Some more about Ubermatic and their use of video and networks. This follows on from this post which focused on their use of webcams to create two very different art works. Here I will look at three works which are largely opportunistic and parasitic in nature by their interception / sourcing of wireless video. These works particularly question the boundaries of networks (that is, being more problematic to restrict / define / limit / monitor as physical boundaries are) and the implications of this (merging of public and private spheres etc.).


2.4_interference_interaction (image above, video extract below) is a live performance event which took place in Toronto, Canada. Wireless cameras, bicycles used as mobile broadcast units, and monitors installed in various commercial public locations such as stores, banks and cafes were employed.

The movement and flow of an urban environment is captured and transmitted by wireless cameras connected to moving bicycles.

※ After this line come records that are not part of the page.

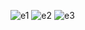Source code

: ![e1](https://github.com/medhoucem/expense-tracker/assets/96332907/b8c7f573-04b5-418b-8a75-6e1cc39effad)
![e2](https://github.com/medhoucem/expense-tracker/assets/96332907/c5db260b-d91c-4d1d-a2f8-1cc93ed6655f)
![e3](https://github.com/medhoucem/expense-tracker/assets/96332907/afb4fcb7-4f41-43b1-911b-015ea50880fe)
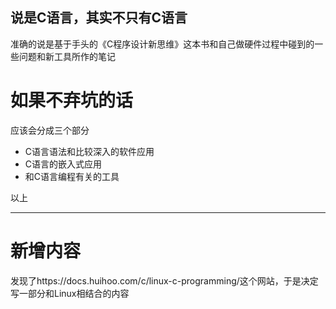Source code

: ## 说是C语言，其实不只有C语言

准确的说是基于手头的《C程序设计新思维》这本书和自己做硬件过程中碰到的一些问题和新工具所作的笔记

# 如果不弃坑的话

应该会分成三个部分

* C语言语法和比较深入的软件应用
* C语言的嵌入式应用
* 和C语言编程有关的工具

以上

----

# 新增内容

发现了https://docs.huihoo.com/c/linux-c-programming/这个网站，于是决定写一部分和Linux相结合的内容

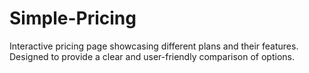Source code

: # Simple-Pricing
Interactive pricing page showcasing different plans and their features. Designed to provide a clear and user-friendly comparison of options.

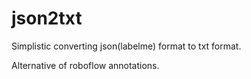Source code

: # json2txt

Simplistic converting json(labelme) format to txt format.

Alternative of roboflow annotations. 
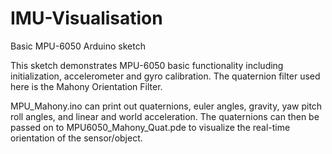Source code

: # IMU-Visualisation
Basic MPU-6050 Arduino sketch 

This sketch demonstrates MPU-6050 basic functionality including initialization, accelerometer and gyro calibration. The quaternion filter used here is the Mahony Orientation Filter. 

MPU_Mahony.ino can print out quaternions, euler angles, gravity, yaw pitch roll angles, and linear and world acceleration. The quaternions can then be passed on to MPU6050_Mahony_Quat.pde to visualize the real-time orientation of the sensor/object.
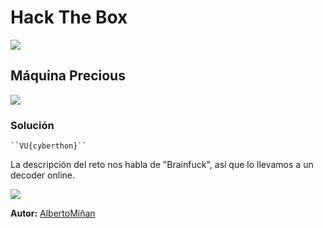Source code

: # Hack The Box
    
  

  ![](2023-02-25_141510.png)
  
## Máquina Precious

    

   ![](2023-02-25_123049.png)





### Solución
    
    ``VU{cyberthon}``
   
  La descripción del reto nos habla de "Brainfuck", así que lo llevamos a un decoder online.


![](2023-02-25_122928.png)



**Autor:** [AlbertoMiñan](https://github.com/albertominan)
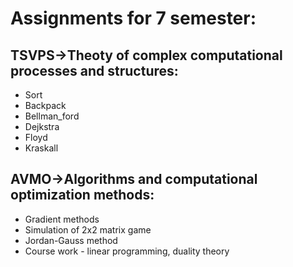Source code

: # Assignments for 7 semester:

## TSVPS->Theoty of complex computational processes and structures:

* Sort
* Backpack
* Bellman_ford 
* Dejkstra 
* Floyd 
* Kraskall


## AVMO->Algorithms and computational optimization methods:

* Gradient methods
* Simulation of 2x2 matrix game
* Jordan-Gauss method
* Course work - linear programming, duality theory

The interaction and interference of flow when travelling through the city is visualized and broadcasted [sic] from television sets at local businesses, blurring the boundaries between interior and exterior spaces.

The cameras transmit wirelessly on the same frequency and interfere with each other. This collision of radio waves translates into distorted and volatile real-time editing of video and audio viewable on a monitor within range. Interaction is defined by interference.

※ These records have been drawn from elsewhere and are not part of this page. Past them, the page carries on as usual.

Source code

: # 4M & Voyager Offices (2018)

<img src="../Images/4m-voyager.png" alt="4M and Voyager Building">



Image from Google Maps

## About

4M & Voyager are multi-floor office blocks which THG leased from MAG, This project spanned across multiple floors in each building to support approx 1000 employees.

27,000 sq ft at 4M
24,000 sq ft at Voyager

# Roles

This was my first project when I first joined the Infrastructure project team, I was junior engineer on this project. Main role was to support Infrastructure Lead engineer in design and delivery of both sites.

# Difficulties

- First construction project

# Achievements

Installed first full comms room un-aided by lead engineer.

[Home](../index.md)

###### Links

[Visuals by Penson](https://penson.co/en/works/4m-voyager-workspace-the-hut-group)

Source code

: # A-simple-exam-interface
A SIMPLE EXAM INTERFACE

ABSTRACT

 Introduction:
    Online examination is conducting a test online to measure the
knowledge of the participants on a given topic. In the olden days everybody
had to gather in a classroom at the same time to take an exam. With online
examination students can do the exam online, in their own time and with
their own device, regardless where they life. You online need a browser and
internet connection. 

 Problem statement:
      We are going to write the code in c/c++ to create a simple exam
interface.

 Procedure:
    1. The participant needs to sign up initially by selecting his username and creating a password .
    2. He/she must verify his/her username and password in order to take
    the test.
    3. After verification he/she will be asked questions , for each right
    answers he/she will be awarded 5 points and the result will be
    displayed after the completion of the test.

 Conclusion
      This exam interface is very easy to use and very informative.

Either entering as a cyclist or non-cyclist, the public becomes engaged with a network where negotiations between people and hardware, cross signals culminates in a continuous spatial-temporal state of change.

Friluftskino (images below) is a work which sources the wireless video signals within private urban environments and then transforms the surrounding public urban environments (in this particular case Oslo) into a form of open-air ambient cinema.


Using a powerful video beamer and video scanner, live surveillance intercepted from wireless CCTV cameras is captured and then rebroadcasted upon the city walls. The live transmission ideally lasts as long as a feature length film and also takes it’s title from a cinematic source, according to the scene created by the surveillance camera.

Pedestrians passing the location of Friluftskino become both a spectator, part of an audience, and a voyeur viewing what are largely surveillance videos of banal everyday environments, their occupiers and occurances.

Spatial boundary conventions of private and public, inside and outside are challenged by the reality of the radio transmission which moves beyond walls and onto the street. By accessing these images one is also offered a view into how the public depicts and represents itself through surveillance and a glimpse into the ways the city itself is defined and structured.

Exploration #5

Exploration #5 (images above) explores the hidden environments and daily activities of office buildings.

The work takes the form of a series of live and pre-recorded video transmissions related to person and space that are distributed throughout the building. A visitor to the site is given special equipment to wear which allows this person to intercept and view wireless video transmissions.

By wearing this equipment, the visitor assumes the performative role of ‘The Explorer’, entering into an exploratory journey of the strange corners of urban environs and encounters with the people that occupy these spaces.